For the Advancement of Science
The Association of American Physicians and Surgeons (AAPS)  met in San Antonio on February 1, 2003, to discuss regulatory intrusion of medicine practices which destroys patient privacy and lowers the level of patient care. After finding a seat at the 8 AM meeting, I booted up my laptop, connected my Nextel and downloaded my email. The first message was a news alert timed 7:01 AM from WSJ concerning the Columbia disaster. Two of our physician colleagues along with other pioneers gave their lives to the cause of scientific achievement and advancement. Our sincere sympathy to the families of our heroes.

Remember the Alamo
We visited the Alamo where 183 heroes (according to historian Walter Lord, author of A Time To Stand–The Epic of The Alamo)  who defended Fort Alamo gave their lives on March 6, 1836, the thirteenth day of battle. The women and children huddled in the chapel were spared. Forty-six days later, April 21, 1836, Texas came roaring back. Chanting “Remember the Alamo,” they won their independence in an 18 minute battle. The  Republic of Texas was established and a decade later became the twenty-eighth state in the USA.

Altering the Course of History
Meanwhile, at the AAPS meeting, speaker after speaker testified to the intrusion, under the ruse of protecting confidentiality, of medical practice by government regulators,  insurance carriers (which have become health maintenance organizations) and hospital sham peer reviewers. As a result, our patient records have been made available to many organizations, some of which are only peripherally involved in the health care process and do not need confidential patient information. The federal government, in their efforts to micro-manage Medicare, has criminalized medical coding. Hence, our legal counsel outlined the status of physicians who have been or are being sent to prison for minor variations in their practice. For example, if one item of the examination wasn’t fully recorded, the evaluation and management code changes; this makes medical-legal criminals out of our profession. These unsung heroes have given their professional lives. Let’s hope that Congress and Medicare and the Courts will soon understand the problem and restore our freedom to help our patients.

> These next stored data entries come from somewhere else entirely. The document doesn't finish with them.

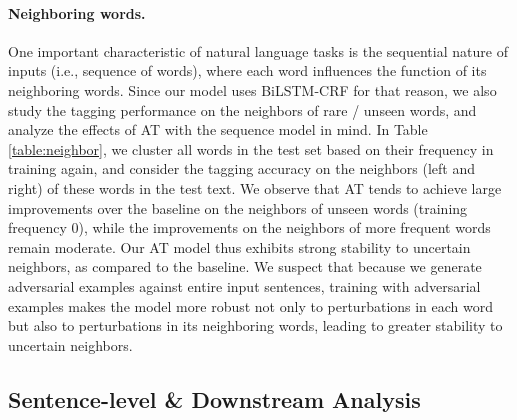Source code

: \documentclass[11pt,a4paper]{article}
\begin{document}
\paragraph{Neighboring words.}

One important characteristic of natural language tasks is the sequential nature of inputs (i.e., sequence of words), where each word influences the function of its neighboring words.
Since our model uses BiLSTM-CRF for that reason, we also study the tagging performance on the neighbors of rare \!/\! unseen words, and analyze the effects of AT with the sequence model in mind.
In Table \ref{table:neighbor},
we cluster all words in the test set based on their frequency in training again, and consider the tagging accuracy on the neighbors (left and right) of these words in the test text.
We observe that AT tends to achieve large improvements over the baseline on the neighbors of unseen words (training frequency 0),
while the improvements on the neighbors of more frequent words remain moderate.
Our AT model thus exhibits strong stability to uncertain neighbors, as compared to the baseline.
We suspect that because
we generate adversarial examples against entire input sentences,
training with adversarial examples makes the model more robust not only to perturbations in each word but also to perturbations in its neighboring words, 
leading to greater stability to uncertain neighbors.





\subsection{Sentence-level \& Downstream Analysis}
\label{Sentence-level_Analysis}
\end{document}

MedicalTuesday Will Continue to Bring You Messages That Affect Your Practice
If you have received this message as a forward, please click on DelMeyer@MedicalTuesday.net and request your personal free subscription. Be sure to include your name, business or profession, and city/country with your email address. Please forward this message to any person you feel is or should be interested in providing patients with confidential, high quality personalized health care without the intrusion of the government. Government involvement will always compromise medical care, confidentiality and privacy.

British National Health Service (NHS) On the Brink of Implosion (From our UK Connection)
The Financial Times reported last week that, in a pamphlet to be published by the Centre for Policy Studies (www.cps.org.uk), that Dr Maurice Slevin, a leading cancer consultant at Barts and the London NHS Trust for the past 20 years, says “I still work in the NHS as a cancer physician. I have seen at first hand the steady decay of a great public institution.... The NHS is imploding.” His scathing report is backed by 15 fellow specialists. “Waste and mismanagement are rife,” and there is “little evidence” that the new investment of £40 billion of public spending over five years will make much difference. The pamphlet, Resuscitating the NHS: A Consultant’s View, concludes that the extra funds will produce results only if the way the money is spent is changed. He urges a dramatic reduction in the number of managers and administrators in the NHS and proposes a voucher system to enable patients to shop around for treatment in the public or private sector. He points out that the NHS has nearly as many health service managers, administrators and support staff as they have qualified nurses. A private hospital in London employs 240 nurses and has 43 management, administrative, and support staff–a ratio of one to six instead of one to one. The chief executive of the NHS retorted that over the last year the waiting list has decreased by 5 percent.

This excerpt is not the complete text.